«Ich dachte immer, die Kirche sei ein Ort, an dem man still sein muss!»

In der methodistischen Kirche in Lausanne entsteht ein buntes und vielfältiges «Dorf». Im «Village mosaïque» wird Kirche in anderer Form gelebt. Zu den Veranwortlichen für das Projekt gehört Erika Stalcup. Sie erzählt von diesem vielfältigen methodistischen Dorf. Für Personen, die das «Village mosaïque» noch nicht oder nicht so gut kennen: Was genau ist das für…

In der methodistischen Kirche in Lausanne entsteht ein buntes und vielfältiges «Dorf». Im «Village mosaïque» wird Kirche in anderer Form gelebt. Zu den Veranwortlichen für das Projekt gehört Erika Stalcup. Sie erzählt von diesem vielfältigen methodistischen Dorf.

Für Personen, die das «Village mosaïque» noch nicht oder nicht so gut kennen: Was genau ist das für ein «Dorf»?

Das «Village mosaïque» ist eine methodistische Kirchgemeinde in Lausanne. Wir sind Teil des Programms «Kirche anders». Strukturell unterscheiden wir uns nicht so sehr von anderen Kirchengemeinden: Wir haben Pfarrpersonen, Gottesdienste – einmal im Monat am Sonntag und zweimal im Monat am Freitag –, eine Frauengruppe, eine Jugendgruppe und einen Gemeindevorstand.

Die multikulturelle Wohngemeinschaft in Lausanne. (Drei Personen fehlen auf dem Bild.) (Foto: zVg, privat)

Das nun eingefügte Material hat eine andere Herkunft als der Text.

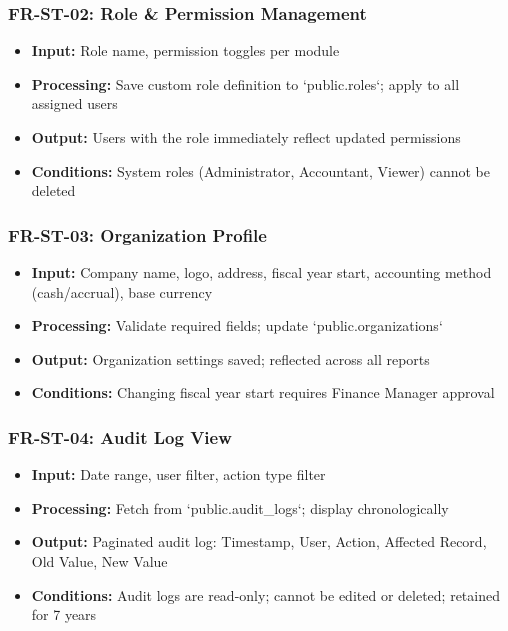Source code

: \documentclass[journal, a4paper, onecolumn, 12pt]{IEEEtran}
\begin{document}
\subsubsection{FR-ST-02: Role \& Permission Management}
\begin{itemize}[leftmargin=*]
\item \textbf{Input:} Role name, permission toggles per module
\item \textbf{Processing:} Save custom role definition to `public.roles`; apply to all assigned users
\item \textbf{Output:} Users with the role immediately reflect updated permissions
\item \textbf{Conditions:} System roles (Administrator, Accountant, Viewer) cannot be deleted
\end{itemize}

\subsubsection{FR-ST-03: Organization Profile}
\begin{itemize}[leftmargin=*]
\item \textbf{Input:} Company name, logo, address, fiscal year start, accounting method (cash/accrual), base currency
\item \textbf{Processing:} Validate required fields; update `public.organizations`
\item \textbf{Output:} Organization settings saved; reflected across all reports
\item \textbf{Conditions:} Changing fiscal year start requires Finance Manager approval
\end{itemize}

\subsubsection{FR-ST-04: Audit Log View}
\begin{itemize}[leftmargin=*]
\item \textbf{Input:} Date range, user filter, action type filter
\item \textbf{Processing:} Fetch from `public.audit\_logs`; display chronologically
\item \textbf{Output:} Paginated audit log: Timestamp, User, Action, Affected Record, Old Value, New Value
\item \textbf{Conditions:} Audit logs are read-only; cannot be edited or deleted; retained for 7 years
\end{itemize}
\end{document}
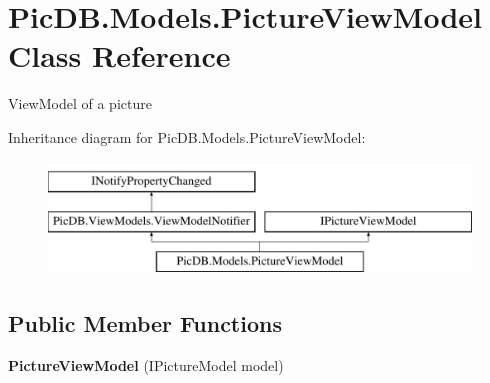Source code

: \hypertarget{class_pic_d_b_1_1_models_1_1_picture_view_model}{}\section{Pic\+D\+B.\+Models.\+Picture\+View\+Model Class Reference}
\label{class_pic_d_b_1_1_models_1_1_picture_view_model}


View\+Model of a picture  


Inheritance diagram for Pic\+D\+B.\+Models.\+Picture\+View\+Model\+:\begin{figure}[H]
\begin{center}
\leavevmode
\includegraphics[height=3.000000cm]{class_pic_d_b_1_1_models_1_1_picture_view_model}
\end{center}
\end{figure}
\subsection*{Public Member Functions}
\begin{DoxyCompactItemize}
\item 
\mbox{\label{class_pic_d_b_1_1_models_1_1_picture_view_model_ace6e3ee641c2a0e9e44684c5d6da9484}} 
{\bfseries Picture\+View\+Model} (I\+Picture\+Model model)
\end{DoxyCompactItemize}
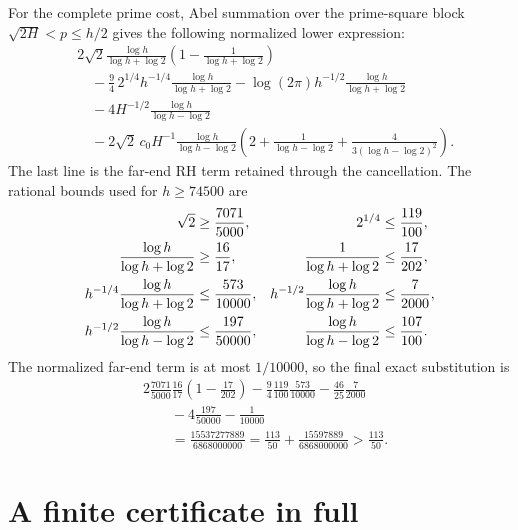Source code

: \documentclass[11pt]{amsart}
\theoremstyle{definition}
\theoremstyle{remark}
\numberwithin{equation}{section}
\begin{document}
For the complete prime cost, Abel summation over the prime-square block
$\sqrt{2H}<p\le h/2$ gives the following normalized lower expression:
\begin{align*}
 &2\sqrt2\frac{\log h}{\log h+\log2}
    \left(1-\frac1{\log h+\log2}\right)\\
 &\quad-\frac94\,2^{1/4}h^{-1/4}
    \frac{\log h}{\log h+\log2}
 -\log(2\pi)h^{-1/2}
    \frac{\log h}{\log h+\log2}\\
 &\quad-4H^{-1/2}\frac{\log h}{\log h-\log2}\\
 &\quad-2\sqrt2\,c_0H^{-1}\frac{\log h}{\log h-\log2}
    \left(2+\frac1{\log h-\log2}
      +\frac4{3(\log h-\log2)^2}\right).
\end{align*}
The last line is the far-end RH term retained through the cancellation.
The rational bounds used for $h\ge74500$ are
\begin{align}\label{eq:cost-rational-data}
 \sqrt2&\ge\frac{7071}{5000}, & 2^{1/4}&\le\frac{119}{100},\notag\\
 \frac{\log h}{\log h+\log2}&\ge\frac{16}{17}, &
 \frac1{\log h+\log2}&\le\frac{17}{202},\notag\\
 h^{-1/4}\frac{\log h}{\log h+\log2}&\le\frac{573}{10000}, &
 h^{-1/2}\frac{\log h}{\log h+\log2}&\le\frac7{2000},\notag\\
 h^{-1/2}\frac{\log h}{\log h-\log2}&\le\frac{197}{50000}, &
 \frac{\log h}{\log h-\log2}&\le\frac{107}{100}.
\end{align}
The normalized far-end term is at most $1/10000$, so the final exact
substitution is
\begin{align*}
 &2\frac{7071}{5000}\frac{16}{17}
    \left(1-\frac{17}{202}\right)
 -\frac94\frac{119}{100}\frac{573}{10000}
 -\frac{46}{25}\frac7{2000}\\
 &\hspace{2em}-4\frac{197}{50000}-\frac1{10000}\\
 &\qquad=
 \frac{15537277889}{6868000000}
 =\frac{113}{50}+\frac{15597889}{6868000000}
 >\frac{113}{50}.
\end{align*}

\section{A finite certificate in full}\label{app:certificate}
\end{document}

Teil unserer besonderen Dienste ist eine interreligiöse Wohngemeinschaft, zu der eine Familie mit zwei Kindern, ein Ehepaar und sieben Einzelpersonen gehören. Ausserdem haben wir eine Selbsthilfegruppe für Kindsverlust während Schwangerschaft, Geburt und erster Lebenszeit und bei Unfruchtbarkeit. Wie bieten einen ganzheitlichen spirituellen Einkehrtag an, eine spirituelle Schreibgruppe, eine wöchentliche Online-Gebetsgruppe und wir haben einen multikulturellen Chor.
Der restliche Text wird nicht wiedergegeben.